Exercise details:
Every picture stays out; everything else in the listing below is to be returned exactly.

Information provided:
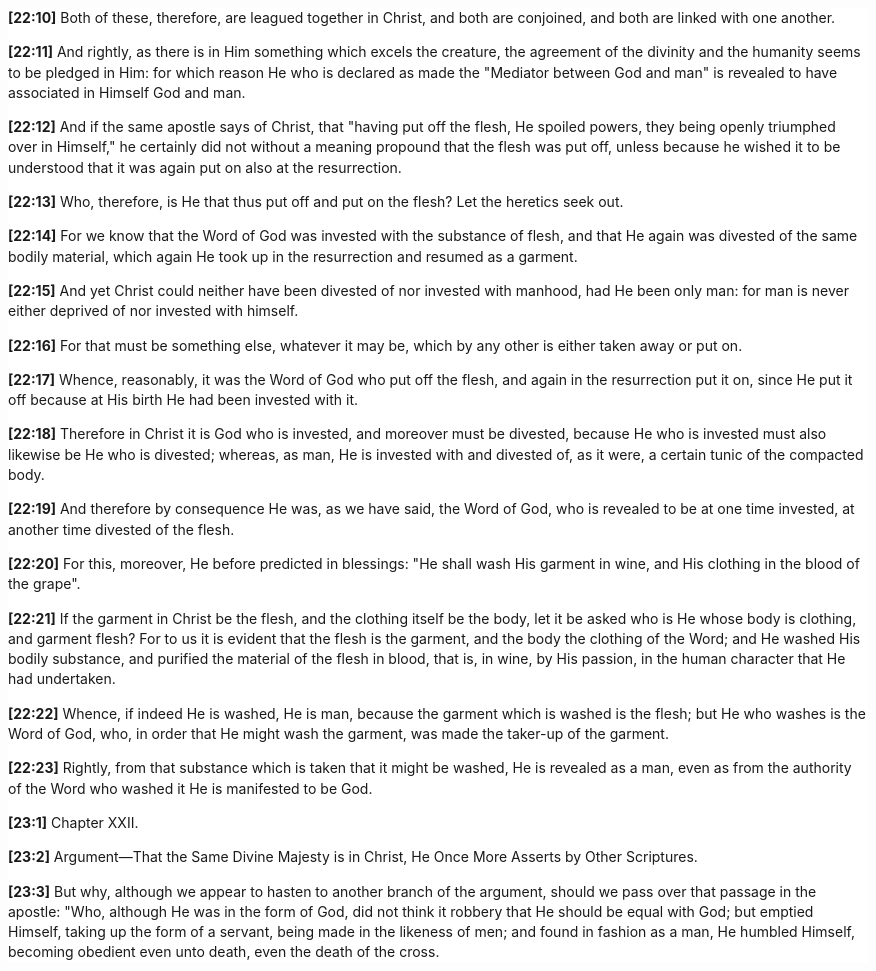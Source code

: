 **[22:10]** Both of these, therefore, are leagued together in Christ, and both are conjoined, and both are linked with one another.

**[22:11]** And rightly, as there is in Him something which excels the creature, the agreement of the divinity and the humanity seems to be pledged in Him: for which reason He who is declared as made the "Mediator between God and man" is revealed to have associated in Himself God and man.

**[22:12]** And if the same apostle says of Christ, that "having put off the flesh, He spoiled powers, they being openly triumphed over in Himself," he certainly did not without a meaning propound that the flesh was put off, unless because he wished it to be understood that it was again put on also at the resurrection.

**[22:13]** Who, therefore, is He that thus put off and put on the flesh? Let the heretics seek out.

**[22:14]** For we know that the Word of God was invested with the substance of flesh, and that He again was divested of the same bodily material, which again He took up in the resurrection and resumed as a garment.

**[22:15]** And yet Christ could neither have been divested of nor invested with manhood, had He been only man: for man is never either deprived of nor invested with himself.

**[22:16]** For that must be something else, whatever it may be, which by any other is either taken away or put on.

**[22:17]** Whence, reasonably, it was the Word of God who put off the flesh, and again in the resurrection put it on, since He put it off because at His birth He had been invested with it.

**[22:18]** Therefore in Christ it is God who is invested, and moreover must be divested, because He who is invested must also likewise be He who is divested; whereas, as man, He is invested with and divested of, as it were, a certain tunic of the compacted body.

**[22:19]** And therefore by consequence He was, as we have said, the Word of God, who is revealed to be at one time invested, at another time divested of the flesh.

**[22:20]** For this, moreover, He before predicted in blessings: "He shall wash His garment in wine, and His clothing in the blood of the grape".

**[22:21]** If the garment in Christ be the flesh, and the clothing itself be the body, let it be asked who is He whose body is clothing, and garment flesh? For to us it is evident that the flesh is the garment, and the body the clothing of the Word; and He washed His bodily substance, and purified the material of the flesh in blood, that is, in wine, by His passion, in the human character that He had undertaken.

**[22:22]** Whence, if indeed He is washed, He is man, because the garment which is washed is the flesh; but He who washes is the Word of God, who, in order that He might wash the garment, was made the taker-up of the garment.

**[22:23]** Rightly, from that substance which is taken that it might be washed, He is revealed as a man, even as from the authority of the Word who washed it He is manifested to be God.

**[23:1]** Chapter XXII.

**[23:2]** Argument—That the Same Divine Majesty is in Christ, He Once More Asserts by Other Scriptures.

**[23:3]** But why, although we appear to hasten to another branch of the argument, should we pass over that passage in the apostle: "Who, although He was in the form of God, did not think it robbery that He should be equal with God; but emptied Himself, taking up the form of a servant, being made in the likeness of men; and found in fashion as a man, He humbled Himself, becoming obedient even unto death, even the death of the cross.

Task result:
Source code

: **[22:10]** Both of these, therefore, are leagued together in Christ, and both are conjoined, and both are linked with one another.

**[22:11]** And rightly, as there is in Him something which excels the creature, the agreement of the divinity and the humanity seems to be pledged in Him: for which reason He who is declared as made the "Mediator between God and man" is revealed to have associated in Himself God and man.

**[22:12]** And if the same apostle says of Christ, that "having put off the flesh, He spoiled powers, they being openly triumphed over in Himself," he certainly did not without a meaning propound that the flesh was put off, unless because he wished it to be understood that it was again put on also at the resurrection.

**[22:13]** Who, therefore, is He that thus put off and put on the flesh? Let the heretics seek out.

**[22:14]** For we know that the Word of God was invested with the substance of flesh, and that He again was divested of the same bodily material, which again He took up in the resurrection and resumed as a garment.

**[22:15]** And yet Christ could neither have been divested of nor invested with manhood, had He been only man: for man is never either deprived of nor invested with himself.

**[22:16]** For that must be something else, whatever it may be, which by any other is either taken away or put on.

**[22:17]** Whence, reasonably, it was the Word of God who put off the flesh, and again in the resurrection put it on, since He put it off because at His birth He had been invested with it.

**[22:18]** Therefore in Christ it is God who is invested, and moreover must be divested, because He who is invested must also likewise be He who is divested; whereas, as man, He is invested with and divested of, as it were, a certain tunic of the compacted body.

**[22:19]** And therefore by consequence He was, as we have said, the Word of God, who is revealed to be at one time invested, at another time divested of the flesh.

**[22:20]** For this, moreover, He before predicted in blessings: "He shall wash His garment in wine, and His clothing in the blood of the grape".

**[22:21]** If the garment in Christ be the flesh, and the clothing itself be the body, let it be asked who is He whose body is clothing, and garment flesh? For to us it is evident that the flesh is the garment, and the body the clothing of the Word; and He washed His bodily substance, and purified the material of the flesh in blood, that is, in wine, by His passion, in the human character that He had undertaken.

**[22:22]** Whence, if indeed He is washed, He is man, because the garment which is washed is the flesh; but He who washes is the Word of God, who, in order that He might wash the garment, was made the taker-up of the garment.

**[22:23]** Rightly, from that substance which is taken that it might be washed, He is revealed as a man, even as from the authority of the Word who washed it He is manifested to be God.

**[23:1]** Chapter XXII.

**[23:2]** Argument—That the Same Divine Majesty is in Christ, He Once More Asserts by Other Scriptures.

**[23:3]** But why, although we appear to hasten to another branch of the argument, should we pass over that passage in the apostle: "Who, although He was in the form of God, did not think it robbery that He should be equal with God; but emptied Himself, taking up the form of a servant, being made in the likeness of men; and found in fashion as a man, He humbled Himself, becoming obedient even unto death, even the death of the cross.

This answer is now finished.